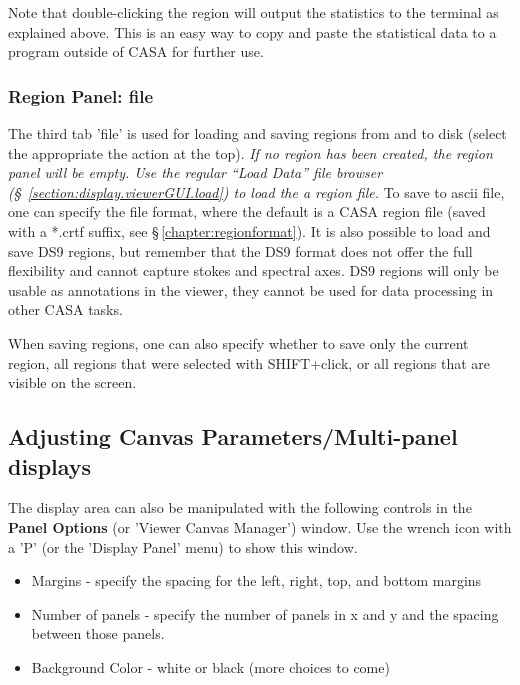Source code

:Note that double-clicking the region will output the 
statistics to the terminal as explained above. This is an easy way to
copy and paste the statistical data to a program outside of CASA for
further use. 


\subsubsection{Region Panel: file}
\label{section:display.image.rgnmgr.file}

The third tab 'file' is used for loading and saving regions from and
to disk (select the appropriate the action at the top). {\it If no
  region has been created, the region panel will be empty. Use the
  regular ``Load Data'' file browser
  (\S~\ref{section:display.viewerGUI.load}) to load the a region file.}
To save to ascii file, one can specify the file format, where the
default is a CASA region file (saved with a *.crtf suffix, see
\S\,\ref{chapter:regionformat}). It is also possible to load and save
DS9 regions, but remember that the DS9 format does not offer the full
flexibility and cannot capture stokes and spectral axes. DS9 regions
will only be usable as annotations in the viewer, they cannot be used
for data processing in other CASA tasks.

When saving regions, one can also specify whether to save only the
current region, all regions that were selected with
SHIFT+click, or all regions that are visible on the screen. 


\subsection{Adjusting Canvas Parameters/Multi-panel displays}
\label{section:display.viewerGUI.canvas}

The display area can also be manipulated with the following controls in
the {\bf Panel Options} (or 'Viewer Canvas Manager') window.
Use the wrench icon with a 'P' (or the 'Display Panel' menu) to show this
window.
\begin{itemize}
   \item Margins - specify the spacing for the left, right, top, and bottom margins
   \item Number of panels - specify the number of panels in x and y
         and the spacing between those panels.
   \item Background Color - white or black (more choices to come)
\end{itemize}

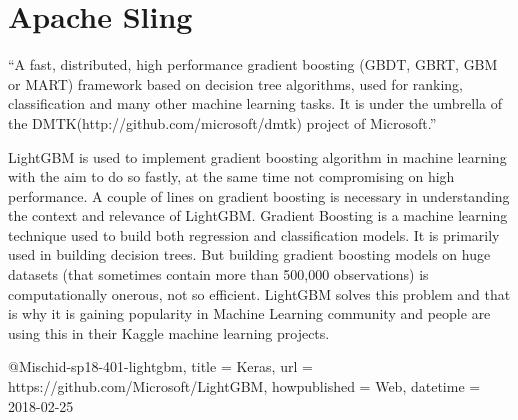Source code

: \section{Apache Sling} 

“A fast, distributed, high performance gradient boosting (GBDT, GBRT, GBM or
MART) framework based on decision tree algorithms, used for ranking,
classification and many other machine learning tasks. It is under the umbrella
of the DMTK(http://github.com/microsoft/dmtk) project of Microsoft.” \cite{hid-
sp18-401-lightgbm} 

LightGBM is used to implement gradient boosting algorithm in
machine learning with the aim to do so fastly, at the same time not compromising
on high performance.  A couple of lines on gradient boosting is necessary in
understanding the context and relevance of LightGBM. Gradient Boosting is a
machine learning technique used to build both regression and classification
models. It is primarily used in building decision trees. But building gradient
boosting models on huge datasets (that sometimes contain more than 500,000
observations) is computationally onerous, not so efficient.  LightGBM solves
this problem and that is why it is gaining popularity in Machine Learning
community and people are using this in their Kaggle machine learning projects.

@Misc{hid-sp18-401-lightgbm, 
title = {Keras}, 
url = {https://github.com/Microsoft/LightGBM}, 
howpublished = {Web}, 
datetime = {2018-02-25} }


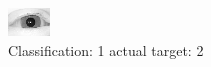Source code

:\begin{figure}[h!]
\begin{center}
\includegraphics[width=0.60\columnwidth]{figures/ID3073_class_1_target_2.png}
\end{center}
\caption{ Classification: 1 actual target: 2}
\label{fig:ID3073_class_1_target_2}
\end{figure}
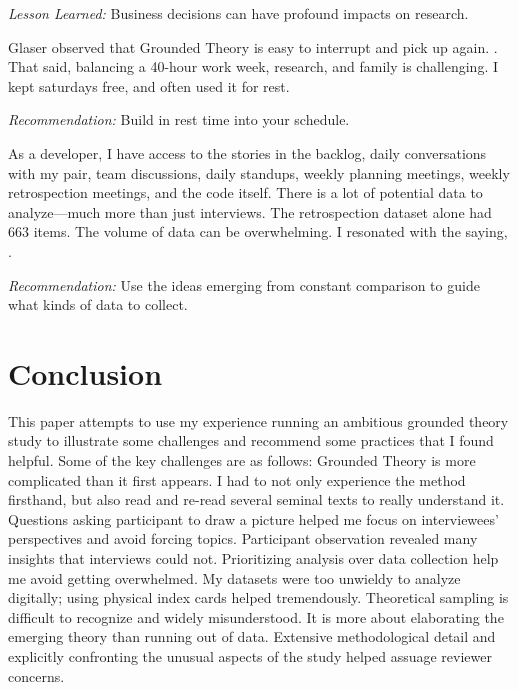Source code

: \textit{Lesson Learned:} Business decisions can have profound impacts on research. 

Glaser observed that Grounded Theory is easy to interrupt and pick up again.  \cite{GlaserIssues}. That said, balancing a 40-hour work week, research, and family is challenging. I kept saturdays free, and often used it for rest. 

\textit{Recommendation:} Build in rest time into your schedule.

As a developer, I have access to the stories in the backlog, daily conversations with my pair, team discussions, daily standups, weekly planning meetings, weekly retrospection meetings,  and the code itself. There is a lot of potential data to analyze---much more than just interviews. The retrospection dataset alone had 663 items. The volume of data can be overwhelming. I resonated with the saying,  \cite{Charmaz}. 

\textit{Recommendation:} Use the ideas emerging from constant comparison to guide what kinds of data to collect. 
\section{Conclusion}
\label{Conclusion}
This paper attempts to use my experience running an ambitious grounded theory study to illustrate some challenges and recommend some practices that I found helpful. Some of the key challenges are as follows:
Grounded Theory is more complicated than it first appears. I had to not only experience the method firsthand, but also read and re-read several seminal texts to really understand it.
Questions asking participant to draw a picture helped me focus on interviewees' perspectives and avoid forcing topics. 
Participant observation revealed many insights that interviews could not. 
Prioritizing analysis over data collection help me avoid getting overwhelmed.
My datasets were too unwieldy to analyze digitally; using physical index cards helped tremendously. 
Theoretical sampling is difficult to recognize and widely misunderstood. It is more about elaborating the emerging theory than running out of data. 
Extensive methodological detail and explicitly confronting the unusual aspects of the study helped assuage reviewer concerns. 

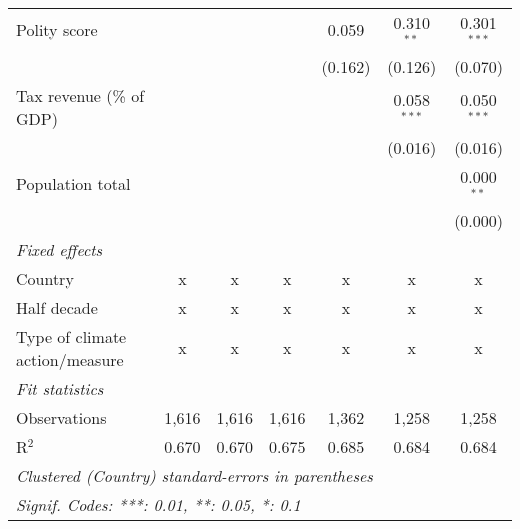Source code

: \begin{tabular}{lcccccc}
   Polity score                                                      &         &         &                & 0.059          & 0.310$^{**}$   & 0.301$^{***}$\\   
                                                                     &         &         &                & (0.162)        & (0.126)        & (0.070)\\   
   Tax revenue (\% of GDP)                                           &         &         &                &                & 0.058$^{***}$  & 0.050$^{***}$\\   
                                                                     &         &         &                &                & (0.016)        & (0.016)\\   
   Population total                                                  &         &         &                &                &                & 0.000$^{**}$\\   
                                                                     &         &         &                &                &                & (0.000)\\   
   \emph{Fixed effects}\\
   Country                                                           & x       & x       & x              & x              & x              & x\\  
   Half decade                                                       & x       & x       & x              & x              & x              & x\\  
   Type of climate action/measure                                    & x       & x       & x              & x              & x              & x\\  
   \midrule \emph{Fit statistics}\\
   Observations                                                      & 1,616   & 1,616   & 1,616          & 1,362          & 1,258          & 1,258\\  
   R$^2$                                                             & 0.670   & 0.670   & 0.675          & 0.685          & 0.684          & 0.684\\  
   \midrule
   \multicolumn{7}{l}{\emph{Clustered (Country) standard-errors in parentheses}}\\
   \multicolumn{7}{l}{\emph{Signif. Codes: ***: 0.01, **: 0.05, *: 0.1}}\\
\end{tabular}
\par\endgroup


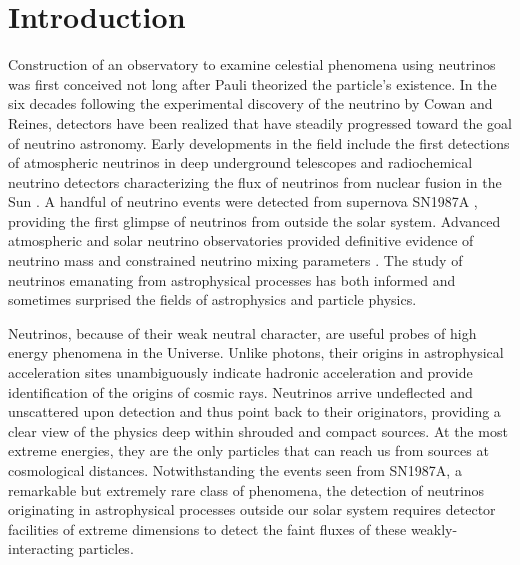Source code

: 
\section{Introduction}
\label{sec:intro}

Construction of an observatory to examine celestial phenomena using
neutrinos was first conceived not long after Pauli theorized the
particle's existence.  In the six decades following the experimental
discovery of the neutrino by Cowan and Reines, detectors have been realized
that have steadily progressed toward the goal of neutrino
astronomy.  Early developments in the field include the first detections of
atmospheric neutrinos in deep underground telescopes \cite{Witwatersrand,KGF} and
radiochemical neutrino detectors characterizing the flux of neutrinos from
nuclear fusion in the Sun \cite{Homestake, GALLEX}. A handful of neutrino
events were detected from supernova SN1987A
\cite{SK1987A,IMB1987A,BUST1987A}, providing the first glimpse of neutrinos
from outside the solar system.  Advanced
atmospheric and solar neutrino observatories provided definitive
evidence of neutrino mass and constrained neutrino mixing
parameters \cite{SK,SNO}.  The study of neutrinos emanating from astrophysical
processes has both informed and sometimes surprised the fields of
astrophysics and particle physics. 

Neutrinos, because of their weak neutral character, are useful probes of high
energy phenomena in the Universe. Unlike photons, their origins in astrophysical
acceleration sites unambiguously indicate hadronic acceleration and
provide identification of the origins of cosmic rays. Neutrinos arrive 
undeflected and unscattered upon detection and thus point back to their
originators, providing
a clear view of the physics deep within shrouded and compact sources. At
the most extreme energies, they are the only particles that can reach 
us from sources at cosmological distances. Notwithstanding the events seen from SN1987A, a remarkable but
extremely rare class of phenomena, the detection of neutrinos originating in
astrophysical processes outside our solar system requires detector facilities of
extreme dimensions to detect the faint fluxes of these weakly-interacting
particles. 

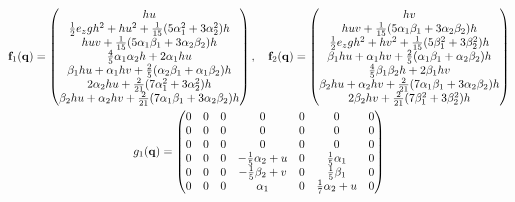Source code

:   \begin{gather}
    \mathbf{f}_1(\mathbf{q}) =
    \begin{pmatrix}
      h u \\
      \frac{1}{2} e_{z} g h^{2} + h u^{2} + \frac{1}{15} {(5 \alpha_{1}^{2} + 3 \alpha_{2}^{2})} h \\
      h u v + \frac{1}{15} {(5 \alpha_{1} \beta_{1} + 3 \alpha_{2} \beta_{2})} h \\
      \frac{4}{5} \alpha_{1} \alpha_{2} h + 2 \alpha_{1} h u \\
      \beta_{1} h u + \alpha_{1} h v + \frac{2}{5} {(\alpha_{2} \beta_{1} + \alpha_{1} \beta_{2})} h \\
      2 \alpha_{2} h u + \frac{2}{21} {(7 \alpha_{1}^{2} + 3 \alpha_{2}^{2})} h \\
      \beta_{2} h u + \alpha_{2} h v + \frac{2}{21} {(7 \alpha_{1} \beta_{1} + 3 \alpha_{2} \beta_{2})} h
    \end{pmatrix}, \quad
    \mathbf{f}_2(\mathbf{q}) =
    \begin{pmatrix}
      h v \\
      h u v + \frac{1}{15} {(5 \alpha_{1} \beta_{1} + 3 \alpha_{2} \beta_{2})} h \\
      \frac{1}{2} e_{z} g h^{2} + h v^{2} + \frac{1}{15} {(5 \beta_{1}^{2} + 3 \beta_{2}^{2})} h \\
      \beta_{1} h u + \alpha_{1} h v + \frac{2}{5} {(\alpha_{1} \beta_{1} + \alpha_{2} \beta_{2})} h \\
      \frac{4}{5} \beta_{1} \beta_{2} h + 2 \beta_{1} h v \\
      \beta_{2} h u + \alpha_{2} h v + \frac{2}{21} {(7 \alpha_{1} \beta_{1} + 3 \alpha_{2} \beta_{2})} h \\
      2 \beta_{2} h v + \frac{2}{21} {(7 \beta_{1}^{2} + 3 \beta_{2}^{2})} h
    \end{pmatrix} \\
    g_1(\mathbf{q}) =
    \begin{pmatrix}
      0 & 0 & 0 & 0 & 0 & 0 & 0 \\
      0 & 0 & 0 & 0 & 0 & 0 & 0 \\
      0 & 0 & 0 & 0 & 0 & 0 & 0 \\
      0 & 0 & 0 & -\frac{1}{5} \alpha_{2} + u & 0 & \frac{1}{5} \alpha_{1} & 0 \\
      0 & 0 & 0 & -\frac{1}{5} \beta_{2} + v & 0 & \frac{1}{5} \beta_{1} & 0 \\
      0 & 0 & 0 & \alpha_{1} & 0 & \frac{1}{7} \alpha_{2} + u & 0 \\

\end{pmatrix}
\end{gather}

+-------+

▶ **Task statement**
Lines with the word "Microsoft" in the data need counting; report the count alone.

▶ **Worked solution**
2